With every picture left out, give the data below back exactly.

(Given data Opens)

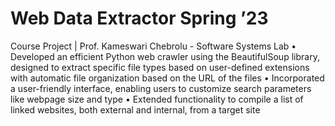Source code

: # Web Data Extractor Spring ’23
Course Project | Prof. Kameswari Chebrolu - Software Systems Lab
• Developed an efficient Python web crawler using the BeautifulSoup library, designed to extract specific file types
based on user-defined extensions with automatic file organization based on the URL of the files
• Incorporated a user-friendly interface, enabling users to customize search parameters like webpage size and type
• Extended functionality to compile a list of linked websites, both external and internal, from a target site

(Given data Closes)

*Exercise output*:
Source code

: # Web Data Extractor Spring ’23
Course Project | Prof. Kameswari Chebrolu - Software Systems Lab
• Developed an efficient Python web crawler using the BeautifulSoup library, designed to extract specific file types
based on user-defined extensions with automatic file organization based on the URL of the files
• Incorporated a user-friendly interface, enabling users to customize search parameters like webpage size and type
• Extended functionality to compile a list of linked websites, both external and internal, from a target site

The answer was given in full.